┏━━

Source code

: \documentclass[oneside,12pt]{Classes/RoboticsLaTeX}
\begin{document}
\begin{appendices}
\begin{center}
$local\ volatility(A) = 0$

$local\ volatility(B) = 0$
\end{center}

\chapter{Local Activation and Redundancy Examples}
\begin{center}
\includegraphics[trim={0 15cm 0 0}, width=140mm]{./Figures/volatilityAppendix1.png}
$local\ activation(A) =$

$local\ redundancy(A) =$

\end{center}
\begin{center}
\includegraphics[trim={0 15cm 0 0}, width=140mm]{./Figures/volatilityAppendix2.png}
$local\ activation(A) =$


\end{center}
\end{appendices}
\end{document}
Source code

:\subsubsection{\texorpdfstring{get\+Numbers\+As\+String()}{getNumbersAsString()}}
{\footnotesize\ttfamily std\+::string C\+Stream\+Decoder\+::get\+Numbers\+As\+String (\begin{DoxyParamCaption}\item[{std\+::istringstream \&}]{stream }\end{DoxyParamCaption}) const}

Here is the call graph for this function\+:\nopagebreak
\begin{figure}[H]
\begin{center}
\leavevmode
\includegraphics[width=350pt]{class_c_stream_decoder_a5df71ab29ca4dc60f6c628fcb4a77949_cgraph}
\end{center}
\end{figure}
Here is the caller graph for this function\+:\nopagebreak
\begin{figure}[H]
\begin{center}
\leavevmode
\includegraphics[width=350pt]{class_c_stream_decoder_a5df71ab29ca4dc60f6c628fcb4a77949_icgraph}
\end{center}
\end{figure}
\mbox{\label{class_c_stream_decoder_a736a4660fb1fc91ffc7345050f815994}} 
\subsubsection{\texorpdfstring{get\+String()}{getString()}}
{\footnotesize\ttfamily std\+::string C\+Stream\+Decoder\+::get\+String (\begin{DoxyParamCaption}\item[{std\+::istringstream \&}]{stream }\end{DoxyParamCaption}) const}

┗━━

**What the task asks**
Please go over the data above and copy each line with "Numbers" in it.

**Response area**
:\subsubsection{\texorpdfstring{get\+Numbers\+As\+String()}{getNumbersAsString()}}
{\footnotesize\ttfamily std\+::string C\+Stream\+Decoder\+::get\+Numbers\+As\+String (\begin{DoxyParamCaption}\item[{std\+::istringstream \&}]{stream }\end{DoxyParamCaption}) const}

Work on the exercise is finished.